For this exercise, copy each line of the records that contains the word "them".

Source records

————————

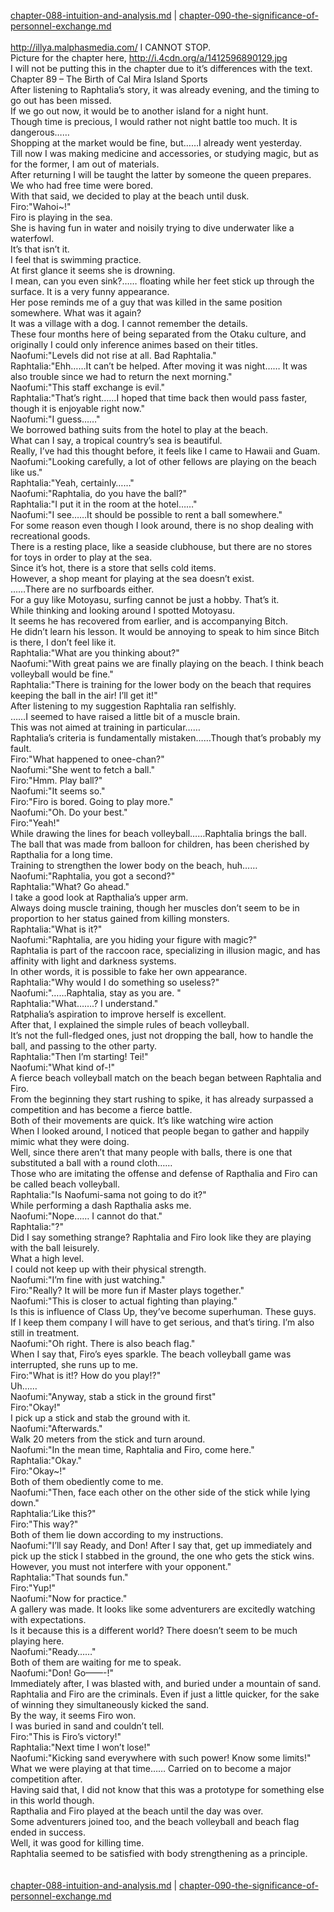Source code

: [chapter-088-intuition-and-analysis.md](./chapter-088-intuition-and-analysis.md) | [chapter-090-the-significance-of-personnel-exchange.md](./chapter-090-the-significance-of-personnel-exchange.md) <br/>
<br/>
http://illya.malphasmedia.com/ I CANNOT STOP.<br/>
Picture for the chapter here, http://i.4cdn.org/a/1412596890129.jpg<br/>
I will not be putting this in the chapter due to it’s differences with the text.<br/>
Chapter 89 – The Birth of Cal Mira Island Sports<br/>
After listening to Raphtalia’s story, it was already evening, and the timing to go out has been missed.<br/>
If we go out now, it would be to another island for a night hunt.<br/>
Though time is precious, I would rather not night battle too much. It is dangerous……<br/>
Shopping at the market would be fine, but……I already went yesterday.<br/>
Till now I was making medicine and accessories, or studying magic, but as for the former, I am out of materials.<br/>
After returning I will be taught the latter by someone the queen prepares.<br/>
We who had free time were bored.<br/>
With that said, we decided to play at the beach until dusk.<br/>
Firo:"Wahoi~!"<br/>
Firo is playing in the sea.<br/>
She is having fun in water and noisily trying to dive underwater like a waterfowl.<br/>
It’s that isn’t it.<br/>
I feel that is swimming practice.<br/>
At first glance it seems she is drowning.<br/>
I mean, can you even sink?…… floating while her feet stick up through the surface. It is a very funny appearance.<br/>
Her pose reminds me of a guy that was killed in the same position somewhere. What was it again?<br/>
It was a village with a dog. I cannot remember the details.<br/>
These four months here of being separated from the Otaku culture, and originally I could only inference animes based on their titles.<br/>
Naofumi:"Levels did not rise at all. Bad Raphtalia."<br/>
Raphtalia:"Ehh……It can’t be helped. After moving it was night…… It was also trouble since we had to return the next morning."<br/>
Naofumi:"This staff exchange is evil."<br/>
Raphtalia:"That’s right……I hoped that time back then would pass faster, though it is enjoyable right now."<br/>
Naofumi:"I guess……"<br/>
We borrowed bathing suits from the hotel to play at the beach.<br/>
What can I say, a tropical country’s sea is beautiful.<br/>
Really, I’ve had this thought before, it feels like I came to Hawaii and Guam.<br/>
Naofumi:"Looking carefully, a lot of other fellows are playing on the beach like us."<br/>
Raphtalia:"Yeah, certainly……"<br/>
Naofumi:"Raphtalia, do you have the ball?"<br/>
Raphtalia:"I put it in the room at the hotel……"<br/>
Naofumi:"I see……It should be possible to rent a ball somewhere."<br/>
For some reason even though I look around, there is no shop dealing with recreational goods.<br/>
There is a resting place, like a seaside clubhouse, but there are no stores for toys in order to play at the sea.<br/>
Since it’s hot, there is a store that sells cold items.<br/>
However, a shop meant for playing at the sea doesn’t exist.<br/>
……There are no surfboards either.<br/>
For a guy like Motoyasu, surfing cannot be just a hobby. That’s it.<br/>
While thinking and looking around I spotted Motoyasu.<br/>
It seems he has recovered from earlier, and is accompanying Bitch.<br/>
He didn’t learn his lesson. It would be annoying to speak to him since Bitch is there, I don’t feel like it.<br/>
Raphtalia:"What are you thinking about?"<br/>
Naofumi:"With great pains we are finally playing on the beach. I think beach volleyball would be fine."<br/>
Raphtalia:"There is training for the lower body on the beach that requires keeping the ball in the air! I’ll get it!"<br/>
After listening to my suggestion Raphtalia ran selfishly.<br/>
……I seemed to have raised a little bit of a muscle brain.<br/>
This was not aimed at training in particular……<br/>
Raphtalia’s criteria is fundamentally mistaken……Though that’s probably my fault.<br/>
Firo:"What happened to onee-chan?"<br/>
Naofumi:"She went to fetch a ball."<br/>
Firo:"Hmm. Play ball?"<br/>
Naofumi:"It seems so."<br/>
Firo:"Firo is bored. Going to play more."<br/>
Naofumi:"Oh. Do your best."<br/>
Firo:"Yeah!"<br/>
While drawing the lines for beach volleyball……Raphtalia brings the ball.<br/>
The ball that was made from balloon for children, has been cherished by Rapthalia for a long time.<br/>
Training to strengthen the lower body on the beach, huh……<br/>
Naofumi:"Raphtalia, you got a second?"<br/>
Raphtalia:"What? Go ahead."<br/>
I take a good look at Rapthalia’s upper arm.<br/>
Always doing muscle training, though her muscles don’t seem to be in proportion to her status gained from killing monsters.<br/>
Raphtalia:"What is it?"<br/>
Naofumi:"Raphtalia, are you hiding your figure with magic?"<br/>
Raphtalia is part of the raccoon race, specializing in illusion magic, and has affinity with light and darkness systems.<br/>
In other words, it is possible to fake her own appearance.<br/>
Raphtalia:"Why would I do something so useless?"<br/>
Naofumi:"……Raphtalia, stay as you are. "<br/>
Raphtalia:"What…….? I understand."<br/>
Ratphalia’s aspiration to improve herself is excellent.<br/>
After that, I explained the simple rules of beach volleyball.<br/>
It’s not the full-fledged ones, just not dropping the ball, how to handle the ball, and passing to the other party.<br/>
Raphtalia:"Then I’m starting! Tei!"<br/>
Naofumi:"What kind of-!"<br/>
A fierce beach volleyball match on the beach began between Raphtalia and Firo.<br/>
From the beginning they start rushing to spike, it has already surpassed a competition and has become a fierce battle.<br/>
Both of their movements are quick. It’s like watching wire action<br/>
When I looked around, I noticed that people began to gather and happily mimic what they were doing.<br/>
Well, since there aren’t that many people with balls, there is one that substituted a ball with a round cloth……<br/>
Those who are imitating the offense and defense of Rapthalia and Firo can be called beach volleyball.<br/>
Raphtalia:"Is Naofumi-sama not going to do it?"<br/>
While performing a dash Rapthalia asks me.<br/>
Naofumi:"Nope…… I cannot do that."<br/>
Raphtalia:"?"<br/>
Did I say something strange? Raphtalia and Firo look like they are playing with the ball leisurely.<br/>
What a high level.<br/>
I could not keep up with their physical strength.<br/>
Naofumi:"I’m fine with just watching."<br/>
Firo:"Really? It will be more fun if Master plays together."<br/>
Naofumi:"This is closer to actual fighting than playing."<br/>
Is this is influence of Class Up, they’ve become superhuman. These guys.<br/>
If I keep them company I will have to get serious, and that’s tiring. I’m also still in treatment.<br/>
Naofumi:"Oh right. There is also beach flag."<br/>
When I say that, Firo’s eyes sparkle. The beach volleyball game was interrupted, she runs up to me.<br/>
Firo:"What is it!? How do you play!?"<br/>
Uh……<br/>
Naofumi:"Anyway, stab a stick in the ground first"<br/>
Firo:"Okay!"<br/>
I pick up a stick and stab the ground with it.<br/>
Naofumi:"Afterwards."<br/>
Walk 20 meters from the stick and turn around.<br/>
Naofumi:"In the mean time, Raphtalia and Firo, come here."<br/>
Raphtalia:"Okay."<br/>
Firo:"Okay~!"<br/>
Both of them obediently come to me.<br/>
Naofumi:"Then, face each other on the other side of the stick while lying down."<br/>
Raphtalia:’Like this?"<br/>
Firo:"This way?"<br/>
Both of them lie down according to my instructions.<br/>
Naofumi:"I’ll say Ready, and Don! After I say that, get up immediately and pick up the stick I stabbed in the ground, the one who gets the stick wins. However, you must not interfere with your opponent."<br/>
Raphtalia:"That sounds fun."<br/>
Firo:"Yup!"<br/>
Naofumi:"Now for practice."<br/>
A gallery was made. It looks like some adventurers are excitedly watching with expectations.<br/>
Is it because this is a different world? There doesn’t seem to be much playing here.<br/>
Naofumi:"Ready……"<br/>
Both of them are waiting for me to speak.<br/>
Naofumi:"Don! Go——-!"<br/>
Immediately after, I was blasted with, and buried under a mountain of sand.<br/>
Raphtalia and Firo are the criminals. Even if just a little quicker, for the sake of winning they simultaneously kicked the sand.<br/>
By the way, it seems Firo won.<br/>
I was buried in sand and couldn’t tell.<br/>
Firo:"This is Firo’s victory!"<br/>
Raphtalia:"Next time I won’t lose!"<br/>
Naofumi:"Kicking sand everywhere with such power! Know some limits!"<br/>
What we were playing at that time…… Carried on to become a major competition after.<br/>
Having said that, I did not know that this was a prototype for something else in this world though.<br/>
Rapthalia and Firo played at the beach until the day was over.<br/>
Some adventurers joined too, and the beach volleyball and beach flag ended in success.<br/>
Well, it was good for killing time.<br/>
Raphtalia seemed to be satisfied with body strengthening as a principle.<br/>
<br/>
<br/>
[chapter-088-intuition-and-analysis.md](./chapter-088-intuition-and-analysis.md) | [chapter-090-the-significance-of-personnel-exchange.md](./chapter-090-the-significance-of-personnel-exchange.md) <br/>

————————

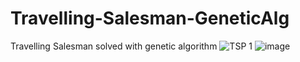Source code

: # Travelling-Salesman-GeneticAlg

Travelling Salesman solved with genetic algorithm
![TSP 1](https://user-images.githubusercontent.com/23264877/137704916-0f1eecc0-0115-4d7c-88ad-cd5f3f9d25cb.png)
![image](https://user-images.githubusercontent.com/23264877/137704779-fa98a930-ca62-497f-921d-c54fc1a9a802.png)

————————

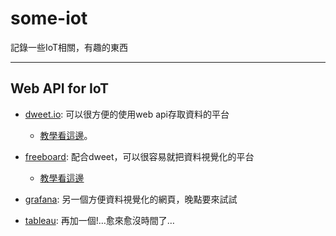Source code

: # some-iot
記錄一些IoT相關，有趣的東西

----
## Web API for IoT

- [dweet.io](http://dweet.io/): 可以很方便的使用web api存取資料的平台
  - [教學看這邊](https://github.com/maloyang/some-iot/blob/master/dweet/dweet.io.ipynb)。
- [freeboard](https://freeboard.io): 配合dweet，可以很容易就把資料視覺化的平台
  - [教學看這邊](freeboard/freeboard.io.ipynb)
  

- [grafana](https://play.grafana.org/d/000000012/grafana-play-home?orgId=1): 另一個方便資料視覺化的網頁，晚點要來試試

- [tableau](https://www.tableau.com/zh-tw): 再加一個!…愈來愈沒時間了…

————————

» **Output below**:
If I keep them company I will have to get serious, and that’s tiring. I’m also still in treatment.<br/>
Both of them obediently come to me.<br/>
Both of them lie down according to my instructions.<br/>
Both of them are waiting for me to speak.<br/>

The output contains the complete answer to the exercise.